My whitetail season was also a bust. I shot a freezer doe on the first day at my camp, but spent most of season elsewhere trying to fill a hard-to-pull mule deer tag. I returned to my camp for the last two days with my son, but couldn’t find a reasonable white-tailed buck.

The entire year couldn’t have gone much worse. Yet still, I thoroughly enjoyed it all

As for that mulie tag? I hunted for three consecutive days on three consecutive weeks, turning down well over 100 bucks. I was holding out for a deer that would make the eight-year wait worthwhile, and eventually I found him. Following a serious of unfortunate events, however, I ended up shooting the wrong buck, which was smaller than the dozens I’d passed on earlier.

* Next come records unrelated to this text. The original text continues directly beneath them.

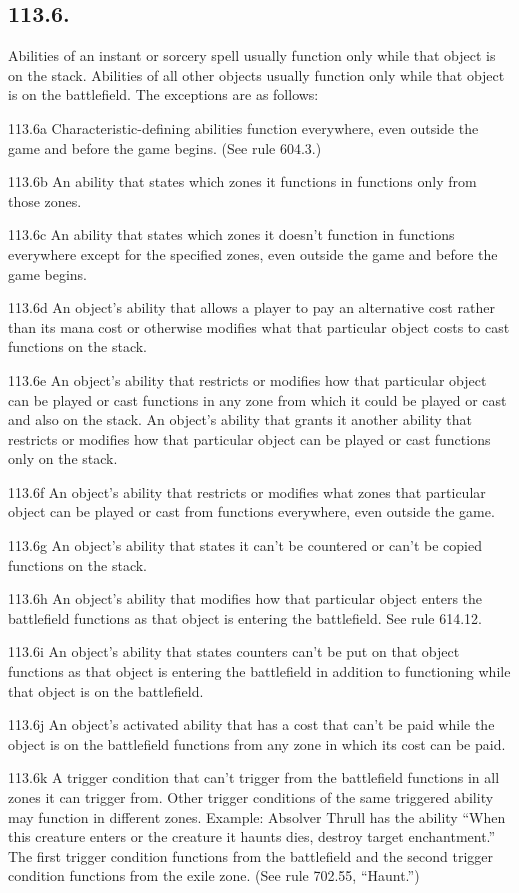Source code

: \subsection*{113.6.}
Abilities of an instant or sorcery spell usually function only while that object is on the stack. Abilities of all other objects usually function only while that object is on the battlefield. The exceptions are as follows:

113.6a Characteristic-defining abilities function everywhere, even outside the game and before the game begins. (See rule 604.3.)

113.6b An ability that states which zones it functions in functions only from those zones.

113.6c An ability that states which zones it doesn’t function in functions everywhere except for the specified zones, even outside the game and before the game begins.

113.6d An object’s ability that allows a player to pay an alternative cost rather than its mana cost or otherwise modifies what that particular object costs to cast functions on the stack.

113.6e An object’s ability that restricts or modifies how that particular object can be played or cast functions in any zone from which it could be played or cast and also on the stack. An object’s ability that grants it another ability that restricts or modifies how that particular object can be played or cast functions only on the stack.

113.6f An object’s ability that restricts or modifies what zones that particular object can be played or cast from functions everywhere, even outside the game.

113.6g An object’s ability that states it can’t be countered or can’t be copied functions on the stack.

113.6h An object’s ability that modifies how that particular object enters the battlefield functions as that object is entering the battlefield. See rule 614.12.

113.6i An object’s ability that states counters can’t be put on that object functions as that object is entering the battlefield in addition to functioning while that object is on the battlefield.

113.6j An object’s activated ability that has a cost that can’t be paid while the object is on the battlefield functions from any zone in which its cost can be paid.

113.6k A trigger condition that can’t trigger from the battlefield functions in all zones it can trigger from. Other trigger conditions of the same triggered ability may function in different zones.
Example: Absolver Thrull has the ability “When this creature enters or the creature it haunts dies, destroy target enchantment.” The first trigger condition functions from the battlefield and the second trigger condition functions from the exile zone. (See rule 702.55, “Haunt.”)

I was also fortunate enough to draw a December cow elk tag for southern Alberta, where it’s usually a pretty sure thing. But with two deer already in the freezer, ugly weather, poor elk reports and too much work on my desk, I ended up not going. At least I had meat in the freezer in my son’s garage—that is until someone unintentionally pulled the plug while he was away. We lost my two deer, his whitetail, some pheasants and a bunch of ducks and geese.

By all accounts, the entire year couldn’t have gone much worse. Yet still, I thoroughly enjoyed it all, being able to spend quality time with great friends and family in the outdoors. Such is the nature of hunting and fishing. And why we love it so much.